▸ **Assigned task**:
Find the word "details" in the records and copy every line where it occurs.

▸ **Data items**:
= Beginning of Section =
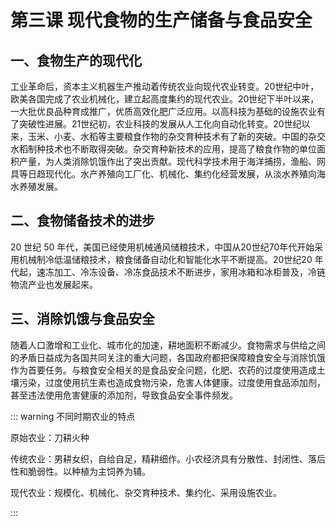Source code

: # 第三课 现代食物的生产储备与食品安全

## 一、食物生产的现代化

工业革命后，资本主义机器生产推动着传统农业向现代农业转变。20世纪中叶，欧美各国完成了农业机械化，建立起高度集约的现代农业。20世纪下半叶以来，一大批优良品种育成推广，优质高效化肥广泛应用。以高科技为基础的设施农业有了突破性进展。21世纪初，农业科技的发展从人工化向自动化转变。20世纪以来，玉米、小麦、水稻等主要粮食作物的杂交育种技术有了新的突破。中国的杂交水稻制种技术也不断取得突破。杂交育种新技术的应用，提高了粮食作物的单位面积产量，为人类消除饥饿作出了突出贡献。现代科学技术用于海洋捕捞，渔船、网具等日趋现代化。水产养殖向工厂化、机械化、集约化经营发展，从淡水养殖向海水养殖发展。

## 二、食物储备技术的进步

20 世纪 50 年代，美国已经使用机械通风储粮技术，中国从20世纪70年代开始采用机械制冷低温储粮技术，粮食储备自动化和智能化水平不断提高。20世纪20 年代起，速冻加工、冷冻设备、冷冻食品技术不断进步，家用冰箱和冰柜普及，冷链物流产业也发展起来。

## 三、消除饥饿与食品安全

随着人口激增和工业化、城市化的加速，耕地面积不断减少。食物需求与供给之间的矛盾日益成为各国共同关注的重大问题，各国政府都把保障粮食安全与消除饥饿作为首要任务。与粮食安全相关的是食品安全问题，化肥、农药的过度使用造成土壤污染，过度使用抗生素也造成食物污染，危害人体健康。过度使用食品添加剂，甚至违法使用危害健康的添加剂，导致食品安全事件频发。

::: warning 不同时期农业的特点

原始农业：刀耕火种

传统农业：男耕女织，自给自足，精耕细作。小农经济具有分散性、封闭性、落后性和脆弱性。以种植为主饲养为辅。

现代农业：规模化、机械化、杂交育种技术、集约化、采用设施农业。

:::
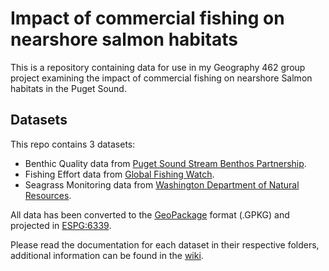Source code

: # Impact of commercial fishing on nearshore salmon habitats
This is a repository containing data for use in my Geography 462 group project examining the impact of commercial fishing on nearshore Salmon habitats in the Puget Sound.

## Datasets
This repo contains 3 datasets:

* Benthic Quality data from [Puget Sound Stream Benthos Partnership](https://pugetsoundstreambenthos.org/Biotic-Integrity-Map.aspx).
* Fishing Effort data from [Global Fishing Watch](https://globalfishingwatch.org/).
* Seagrass Monitoring data from [Washington Department of Natural Resources](https://data-wadnr.opendata.arcgis.com/).

All data has been converted to the [GeoPackage](https://github.com/OscarLewis/salmon-fishing/wiki/GeoPackage-Explanation) format (.GPKG) and projected in [ESPG:6339](https://epsg.io/6339).

Please read the documentation for each dataset in their respective folders, additional information can be found in the [wiki](https://github.com/OscarLewis/salmon-fishing/wiki). 
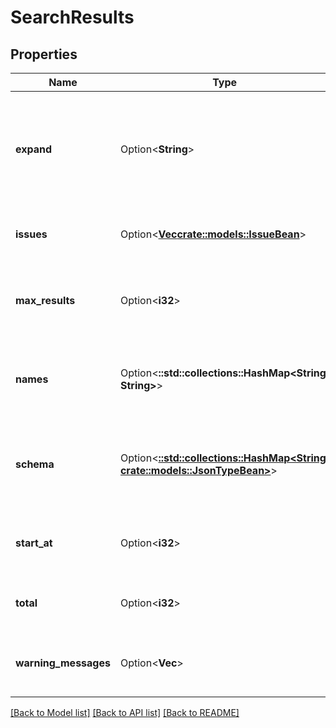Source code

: # SearchResults

## Properties

Name | Type | Description | Notes
------------ | ------------- | ------------- | -------------
**expand** | Option<**String**> | Expand options that include additional search result details in the response. | [optional][readonly]
**issues** | Option<[**Vec<crate::models::IssueBean>**](IssueBean.md)> | The list of issues found by the search. | [optional][readonly]
**max_results** | Option<**i32**> | The maximum number of results that could be on the page. | [optional][readonly]
**names** | Option<**::std::collections::HashMap<String, String>**> | The ID and name of each field in the search results. | [optional][readonly]
**schema** | Option<[**::std::collections::HashMap<String, crate::models::JsonTypeBean>**](JsonTypeBean.md)> | The schema describing the field types in the search results. | [optional][readonly]
**start_at** | Option<**i32**> | The index of the first item returned on the page. | [optional][readonly]
**total** | Option<**i32**> | The number of results on the page. | [optional][readonly]
**warning_messages** | Option<**Vec<String>**> | Any warnings related to the JQL query. | [optional][readonly]

[[Back to Model list]](../README.md#documentation-for-models) [[Back to API list]](../README.md#documentation-for-api-endpoints) [[Back to README]](../README.md)


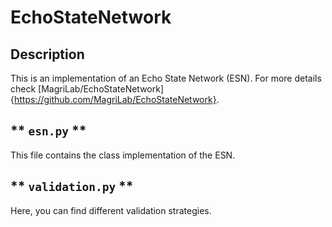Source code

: # EchoStateNetwork

## Description

This is an implementation of an Echo State Network (ESN). For more details check [MagriLab/EchoStateNetwork]{https://github.com/MagriLab/EchoStateNetwork}.

## ** `esn.py` **
This file contains the class implementation of the ESN.

## ** `validation.py` **
Here, you can find different validation strategies.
= End of Section =
▸ **Answer to this exercise**:
**expand** | Option<**String**> | Expand options that include additional search result details in the response. | [optional][readonly]
This is an implementation of an Echo State Network (ESN). For more details check [MagriLab/EchoStateNetwork]{https://github.com/MagriLab/EchoStateNetwork}.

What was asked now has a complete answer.